Understanding Our Age as the Age of Muhammad (SAW)

Who doesn’t appreciate being appreciated? Indeed we die for want of appreciation as Heschel has noted. Our task is become praiseworthy (as distinguished from seeking praise as Aquinas noted) and to praise and praise what is praiseworthy. The desire for appreciation/praise expresses itself in countless ways including desire to be loved that is so universal or pursuit of excellence and being worthy of praise.

The deepest motive for creation is God’s desire to be appreciated in the mirror of universe and the very first words of the Quran declare praise to Him. The essence of prayer is gratitude that follows from appreciation of the gift of life.

   

Theology can be expressed in terms of the grammar of appreciation. It is in this light that we need to greet path-breaking Jehan-e-hamd-o-na’t published by Na’t Academy Jammu & Kashmir and edited by Prof.

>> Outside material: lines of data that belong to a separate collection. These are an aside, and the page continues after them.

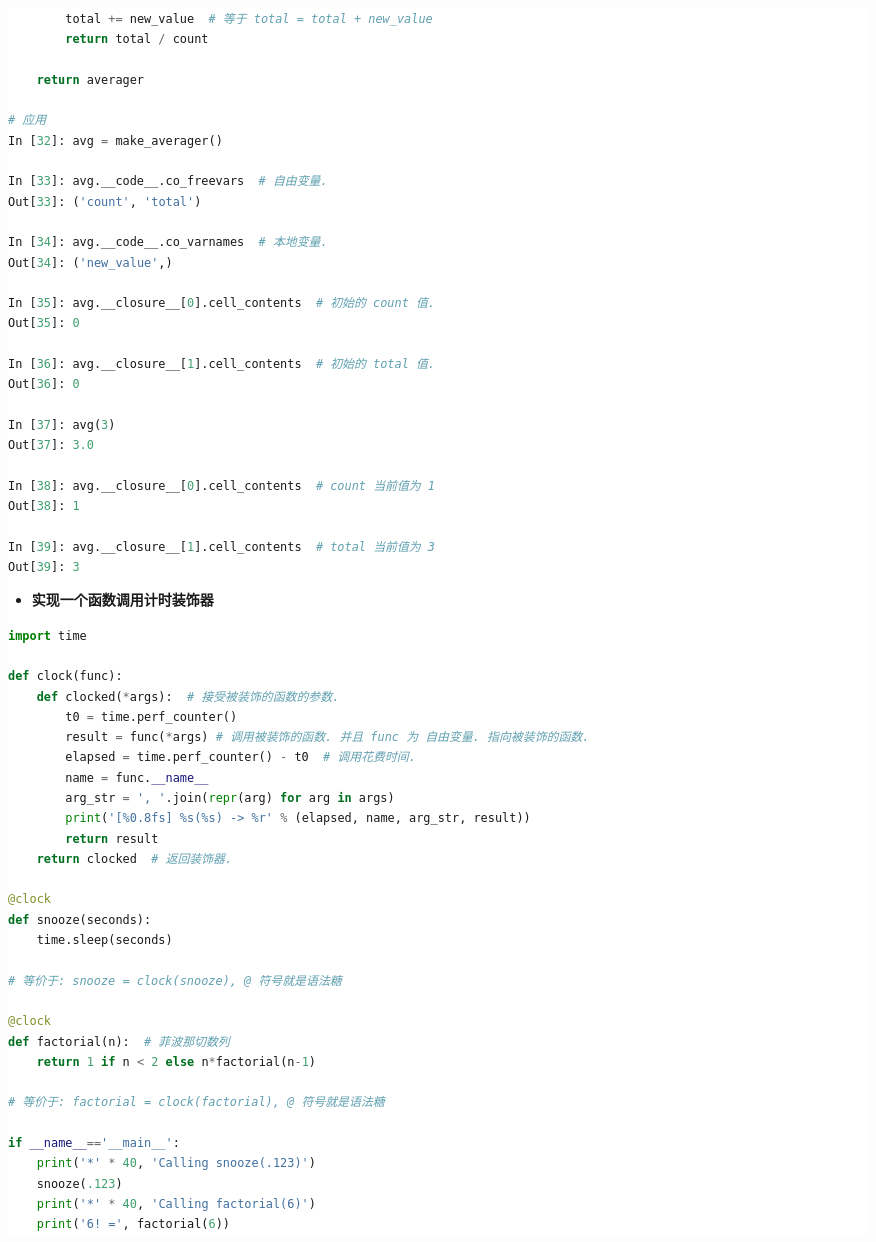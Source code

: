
 ```python
        total += new_value  # 等于 total = total + new_value
        return total / count

    return averager

# 应用
In [32]: avg = make_averager()

In [33]: avg.__code__.co_freevars  # 自由变量.
Out[33]: ('count', 'total')

In [34]: avg.__code__.co_varnames  # 本地变量.
Out[34]: ('new_value',)

In [35]: avg.__closure__[0].cell_contents  # 初始的 count 值.
Out[35]: 0

In [36]: avg.__closure__[1].cell_contents  # 初始的 total 值.
Out[36]: 0

In [37]: avg(3)
Out[37]: 3.0

In [38]: avg.__closure__[0].cell_contents  # count 当前值为 1
Out[38]: 1

In [39]: avg.__closure__[1].cell_contents  # total 当前值为 3
Out[39]: 3
```

- **实现一个函数调用计时装饰器** <span id="示例"></span>

```python
import time

def clock(func):
    def clocked(*args):  # 接受被装饰的函数的参数.
        t0 = time.perf_counter()
        result = func(*args) # 调用被装饰的函数. 并且 func 为 自由变量. 指向被装饰的函数.
        elapsed = time.perf_counter() - t0  # 调用花费时间.
        name = func.__name__
        arg_str = ', '.join(repr(arg) for arg in args)
        print('[%0.8fs] %s(%s) -> %r' % (elapsed, name, arg_str, result))
        return result
    return clocked  # 返回装饰器.

@clock
def snooze(seconds):
    time.sleep(seconds)

# 等价于: snooze = clock(snooze), @ 符号就是语法糖

@clock
def factorial(n):  # 菲波那切数列
    return 1 if n < 2 else n*factorial(n-1)

# 等价于: factorial = clock(factorial), @ 符号就是语法糖

if __name__=='__main__':
    print('*' * 40, 'Calling snooze(.123)')
    snooze(.123)
    print('*' * 40, 'Calling factorial(6)')
    print('6! =', factorial(6))

```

Jowhar Qudusi who has devoted his research career to this genre. We Kashmiris and the Urdu speaking world owe him and his team gratitude for this treasure.

Now we have, under the supervision of Prof. Margoob Banihali, a journal devoted to na’t. Here I try to sum up the deeper meaning of na’t that in turn explains need for such works and their central theses.

The meaning of life is praise for life and if we can’t praise it, we confront despair and suicide. The basic difference between believer and non-believer is, as Iqbal noted, in affirmation or rejection of love.

And love in turn presupposes attractiveness or praiseworthiness of the object of love. The meaning of life is Life itself and this we denote by the terms reserved for the Principle of Manifestation, the Logos, Indwelling Life, Haqqeeqati Muhamiidaya.

Humans are ceaselessly involved in celebrating life or offering durood to the Principle of Unveiling of Life. The believers love the Prophet (SAW) more than themselves because he is the ideality of self or primordial divine image in which man is created.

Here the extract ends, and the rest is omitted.